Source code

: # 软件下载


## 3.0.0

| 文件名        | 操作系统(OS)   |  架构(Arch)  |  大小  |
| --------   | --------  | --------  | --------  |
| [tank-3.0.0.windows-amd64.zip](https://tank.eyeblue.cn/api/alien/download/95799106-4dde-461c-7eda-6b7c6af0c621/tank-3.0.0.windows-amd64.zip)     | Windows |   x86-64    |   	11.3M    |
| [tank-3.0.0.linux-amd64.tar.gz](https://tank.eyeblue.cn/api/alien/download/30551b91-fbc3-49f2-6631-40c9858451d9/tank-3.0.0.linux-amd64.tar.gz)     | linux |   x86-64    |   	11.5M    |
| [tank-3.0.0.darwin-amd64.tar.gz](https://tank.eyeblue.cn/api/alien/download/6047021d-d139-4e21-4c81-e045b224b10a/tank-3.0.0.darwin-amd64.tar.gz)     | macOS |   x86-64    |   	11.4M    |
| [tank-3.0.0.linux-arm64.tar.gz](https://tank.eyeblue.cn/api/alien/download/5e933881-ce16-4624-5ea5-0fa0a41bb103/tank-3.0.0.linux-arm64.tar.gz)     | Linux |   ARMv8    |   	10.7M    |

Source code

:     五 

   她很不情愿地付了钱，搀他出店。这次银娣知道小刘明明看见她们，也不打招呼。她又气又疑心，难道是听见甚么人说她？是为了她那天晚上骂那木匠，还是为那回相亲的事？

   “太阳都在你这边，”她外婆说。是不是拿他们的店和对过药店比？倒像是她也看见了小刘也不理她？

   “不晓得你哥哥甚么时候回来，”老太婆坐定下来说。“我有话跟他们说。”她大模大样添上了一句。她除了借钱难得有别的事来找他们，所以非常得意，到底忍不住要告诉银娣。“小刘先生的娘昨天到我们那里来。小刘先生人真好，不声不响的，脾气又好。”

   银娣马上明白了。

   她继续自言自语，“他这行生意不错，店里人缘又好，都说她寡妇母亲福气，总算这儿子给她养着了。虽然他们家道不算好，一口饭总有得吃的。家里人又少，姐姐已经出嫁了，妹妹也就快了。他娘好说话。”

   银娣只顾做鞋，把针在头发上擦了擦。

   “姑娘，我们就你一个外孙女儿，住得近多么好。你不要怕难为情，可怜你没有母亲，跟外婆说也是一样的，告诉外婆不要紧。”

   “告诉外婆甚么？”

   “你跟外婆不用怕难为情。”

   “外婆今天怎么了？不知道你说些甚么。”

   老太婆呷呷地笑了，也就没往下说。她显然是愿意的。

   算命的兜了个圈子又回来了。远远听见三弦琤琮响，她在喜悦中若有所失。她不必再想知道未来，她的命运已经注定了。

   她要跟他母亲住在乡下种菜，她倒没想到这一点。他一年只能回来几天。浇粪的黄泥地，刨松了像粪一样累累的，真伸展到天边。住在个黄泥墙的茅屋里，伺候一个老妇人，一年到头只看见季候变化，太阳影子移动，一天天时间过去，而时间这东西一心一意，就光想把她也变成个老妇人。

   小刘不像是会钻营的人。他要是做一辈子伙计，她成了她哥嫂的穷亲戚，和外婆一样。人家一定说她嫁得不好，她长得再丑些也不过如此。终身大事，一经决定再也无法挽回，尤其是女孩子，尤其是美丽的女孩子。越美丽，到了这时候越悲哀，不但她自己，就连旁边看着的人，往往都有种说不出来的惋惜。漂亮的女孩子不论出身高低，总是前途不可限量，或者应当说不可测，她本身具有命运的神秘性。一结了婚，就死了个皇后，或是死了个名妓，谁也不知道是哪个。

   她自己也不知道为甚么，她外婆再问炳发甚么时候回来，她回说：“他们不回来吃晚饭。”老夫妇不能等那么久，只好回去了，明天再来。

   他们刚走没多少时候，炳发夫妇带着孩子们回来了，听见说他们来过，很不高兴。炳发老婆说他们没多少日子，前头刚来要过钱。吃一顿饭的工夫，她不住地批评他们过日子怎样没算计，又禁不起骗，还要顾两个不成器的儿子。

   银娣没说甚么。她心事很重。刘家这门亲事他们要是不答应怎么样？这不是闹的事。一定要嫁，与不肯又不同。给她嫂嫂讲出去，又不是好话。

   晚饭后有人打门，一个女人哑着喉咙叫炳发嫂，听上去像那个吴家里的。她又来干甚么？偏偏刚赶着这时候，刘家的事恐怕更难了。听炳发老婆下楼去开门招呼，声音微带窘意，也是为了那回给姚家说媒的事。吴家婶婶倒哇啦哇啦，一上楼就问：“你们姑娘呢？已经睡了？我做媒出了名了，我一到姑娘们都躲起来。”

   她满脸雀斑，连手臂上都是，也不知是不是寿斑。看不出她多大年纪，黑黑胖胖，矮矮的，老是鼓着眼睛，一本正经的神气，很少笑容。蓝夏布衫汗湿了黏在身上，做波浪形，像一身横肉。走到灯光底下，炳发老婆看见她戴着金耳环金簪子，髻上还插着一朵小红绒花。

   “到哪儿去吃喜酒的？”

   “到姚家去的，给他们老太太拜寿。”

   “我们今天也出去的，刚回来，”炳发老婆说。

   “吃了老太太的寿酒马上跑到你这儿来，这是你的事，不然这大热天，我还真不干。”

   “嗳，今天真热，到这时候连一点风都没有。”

********************

| Task directions |
The answer is the lines above between the line holding "她要跟他母亲住在乡下种菜，她" and the line holding "小刘不像是会钻营的人。他要是", inclusive, each written out exactly, and no others.

| Written solution |
   她要跟他母亲住在乡下种菜，她倒没想到这一点。他一年只能回来几天。浇粪的黄泥地，刨松了像粪一样累累的，真伸展到天边。住在个黄泥墙的茅屋里，伺候一个老妇人，一年到头只看见季候变化，太阳影子移动，一天天时间过去，而时间这东西一心一意，就光想把她也变成个老妇人。

   小刘不像是会钻营的人。他要是做一辈子伙计，她成了她哥嫂的穷亲戚，和外婆一样。人家一定说她嫁得不好，她长得再丑些也不过如此。终身大事，一经决定再也无法挽回，尤其是女孩子，尤其是美丽的女孩子。越美丽，到了这时候越悲哀，不但她自己，就连旁边看着的人，往往都有种说不出来的惋惜。漂亮的女孩子不论出身高低，总是前途不可限量，或者应当说不可测，她本身具有命运的神秘性。一结了婚，就死了个皇后，或是死了个名妓，谁也不知道是哪个。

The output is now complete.